Data for this task Start Marker

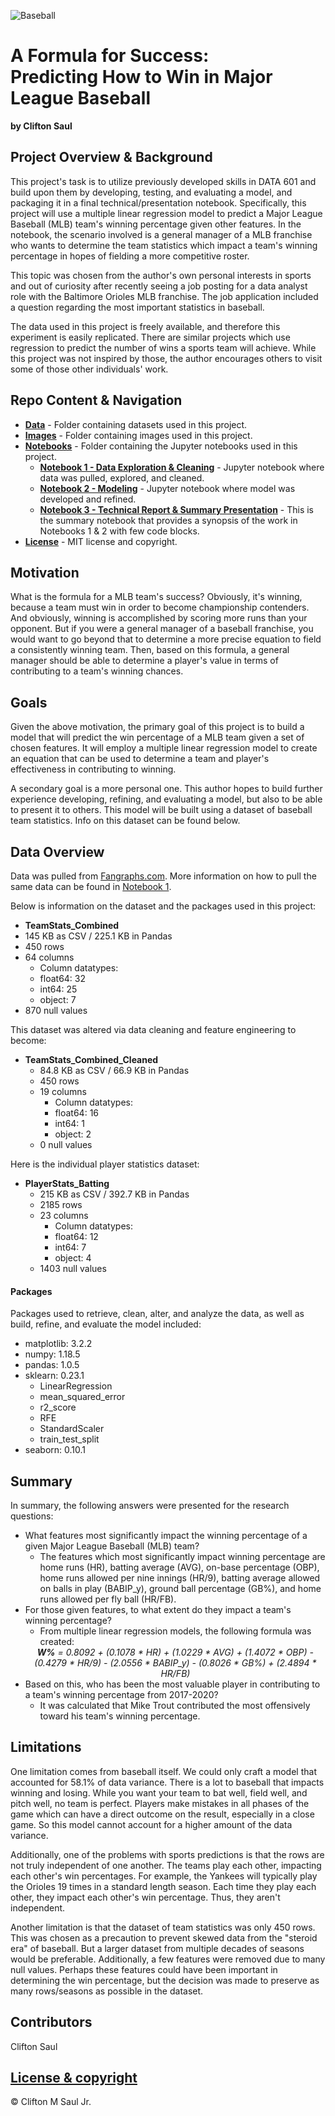 ![Baseball](https://www.google.com/url?sa=i&url=http%3A%2F%2Fwww.kidschoicesports.com%2Fbaseballt-ball&psig=AOvVaw2ERKT16X775HTQ7arz4oYi&ust=1607488672000000&source=images&cd=vfe&ved=0CAIQjRxqFwoTCNj2qYzIve0CFQAAAAAdAAAAABAKhttps://www.goodfreephotos.com/albums/united-states/pennsylvania/pittsburgh/pittsburgh-pirates.jpg)

# A Formula for Success: <br>Predicting How to Win in Major League Baseball
<b>by Clifton Saul</b>

## Project Overview & Background

This project's task is to utilize previously developed skills in DATA 601 and build upon them by developing, testing, and evaluating a model, and packaging it in a final technical/presentation notebook. Specifically, this project will use a multiple linear regression model to predict a Major League Baseball (MLB) team's winning percentage given other features. In the notebook, the scenario involved is a general manager of a MLB franchise who wants to determine the team statistics which impact a team's winning percentage in hopes of fielding a more competitive roster.

This topic was chosen from the author's own personal interests in sports and out of curiosity after recently seeing a job posting for a data analyst role with the Baltimore Orioles MLB franchise. The job application included a question regarding the most important statistics in baseball. 

The data used in this project is freely available, and therefore this experiment is easily replicated. There are similar projects which use regression to predict the number of wins a sports team will achieve. While this project was not inspired by those, the author encourages others to visit some of those other individuals' work.


## Repo Content & Navigation

* <b>[Data](https://github.com/cmszip/DATA601-FinalProject/tree/main/Data)</b> - Folder containing datasets used in this project.
* <b>[Images](https://github.com/cmszip/DATA601-FinalProject/tree/main/Images)</b> - Folder containing images used in this project.
* <b>[Notebooks](https://github.com/cmszip/DATA601-FinalProject/tree/main/Notebooks)</b> - Folder containing the Jupyter notebooks used in this project.
  * <b>[Notebook 1 - Data Exploration & Cleaning](https://github.com/cmszip/DATA601-FinalProject/blob/main/Notebooks/Notebook%201%20-%20Data%20Exploration%20%26%20Cleaning.ipynb)</b> - Jupyter notebook where data was pulled, explored, and cleaned. 
  * <b>[Notebook 2 - Modeling](https://github.com/cmszip/DATA601-FinalProject/blob/main/Notebooks/Notebook%201%20-%20Data%20Exploration%20%26%20Cleaning.ipynb)</b> - Jupyter notebook where model was developed and refined. 
  * <b>[Notebook 3 - Technical Report & Summary Presentation](https://github.com/cmszip/DATA601-FinalProject/blob/main/Notebooks/Notebook%203%20-%20Technical%20Report%20%26%20Summary%20Presentation.ipynb)</b> - This is the summary notebook that provides a synopsis of the work in Notebooks 1 & 2 with few code blocks. 
* <b>[License](https://github.com/cmszip/DATA601-FinalProject/blob/main/LICENSE)</b> - MIT license and copyright.

## Motivation

What is the formula for a MLB team's success? Obviously, it's winning, because a team must win in order to become championship contenders. And obviously, winning is accomplished by scoring more runs than your opponent. But if you were a general manager of a baseball franchise, you would want to go beyond that to determine a more precise equation to field a consistently winning team. Then, based on this formula, a general manager should be able to determine a player's value in terms of contributing to a team's winning chances.

## Goals

Given the above motivation, the primary goal of this project is to build a model that will predict the win percentage of a MLB team given a set of chosen features. It will employ a multiple linear regression model to create an equation that can be used to determine a team and player's effectiveness in contributing to winning.

A secondary goal is a more personal one. This author hopes to build further experience developing, refining, and evaluating a model, but also to be able to present it to others. This model will be built using a dataset of baseball team statistics. Info on this dataset can be found below.


## Data Overview

Data was pulled from [Fangraphs.com](https://www.fangraphs.com/leaders.aspx?pos=all&stats=bat&lg=all&qual=0&type=8&season=2020&month=0&season1=2020&ind=0&team=0,ts&rost=&age=&filter=&players=0). More information on how to pull the same data can be found in [Notebook 1](https://github.com/cmszip/DATA601-FinalProject/blob/main/Notebooks/Notebook%201%20-%20Data%20Exploration%20%26%20Cleaning.ipynb).

Below is information on the dataset and the packages used in this project:

* <b>TeamStats_Combined</b>
 * 145 KB as CSV / 225.1 KB in Pandas
 * 450 rows
 * 64 columns
    * Column datatypes:
     * float64: 32
     * int64: 25
     * object: 7
  * 870 null values
  
This dataset was altered via data cleaning and feature engineering to become:
* <b>TeamStats_Combined_Cleaned</b>
  * 84.8 KB as CSV / 66.9 KB in Pandas
  * 450 rows
  * 19 columns
    * Column datatypes:
     * float64: 16
     * int64: 1
     * object: 2
  * 0 null values

Here is the individual player statistics dataset:
* <b>PlayerStats_Batting</b>
  * 215 KB as CSV / 392.7 KB in Pandas
  * 2185 rows
  * 23 columns
    * Column datatypes:
     * float64: 12
     * int64: 7
     * object: 4
  * 1403 null values
      
#### Packages
Packages used to retrieve, clean, alter, and analyze the data, as well as build, refine, and evaluate the model included:
  * matplotlib: 3.2.2
  * numpy: 1.18.5
  * pandas: 1.0.5
  * sklearn: 0.23.1
    * LinearRegression
    * mean_squared_error
    * r2_score
    * RFE
    * StandardScaler
    * train_test_split
  * seaborn: 0.10.1
 
## Summary

In summary, the following answers were presented for the research questions:
* What features most significantly impact the winning percentage of a given Major League Baseball (MLB) team?
    * The features which most significantly impact winning percentage are home runs (HR), batting average (AVG), on-base percentage (OBP), home runs allowed per nine innings (HR/9), batting average allowed on balls in play (BABIP_y), ground ball percentage (GB%), and home runs allowed per fly ball (HR/FB).
* For those given features, to what extent do they impact a team's winning percentage?
    * From multiple linear regression models, the following formula was created:
    <div align="center"><i><b>W%</b> = 0.8092 + (0.1078 * HR) + (1.0229 * AVG) + (1.4072 * OBP) - (0.4279 * HR/9) - (2.0556 * BABIP_y) - (0.8026 * GB%) + (2.4894 * HR/FB)</i></div>
* Based on this, who has been the most valuable player in contributing to a team's winning percentage from 2017-2020?
    * It was calculated that Mike Trout contributed the most offensively toward his team's winning percentage. 

## Limitations
One limitation comes from baseball itself. We could only craft a model that accounted for 58.1% of data variance. There is a lot to baseball that impacts winning and losing. While you want your team to bat well, field well, and pitch well, no team is perfect. Players make mistakes in all phases of the game which can have a direct outcome on the result, especially in a close game. So this model cannot account for a higher amount of the data variance.

Additionally, one of the problems with sports predictions is that the rows are not truly independent of one another. The teams play each other, impacting each other's win percentages. For example, the Yankees will typically play the Orioles 19 times in a standard length season. Each time they play each other, they impact each other's win percentage. Thus, they aren't independent.

Another limitation is that the dataset of team statistics was only 450 rows. This was chosen as a precaution to prevent skewed data from the "steroid era" of baseball. But a larger dataset from multiple decades of seasons would be preferable. Additionally, a few features were removed due to many null values. Perhaps these features could have been important in determining the win percentage, but the decision was made to preserve as many rows/seasons as possible in the dataset.

## Contributors

Clifton Saul

## [License & copyright](https://github.com/cmszip/DATA601-FinalProject/blob/main/LICENSE) 

© Clifton M Saul Jr.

Data for this task End Marker

Scan each line above for the string "License". Give the tally and nothing else.

**Task response:**
2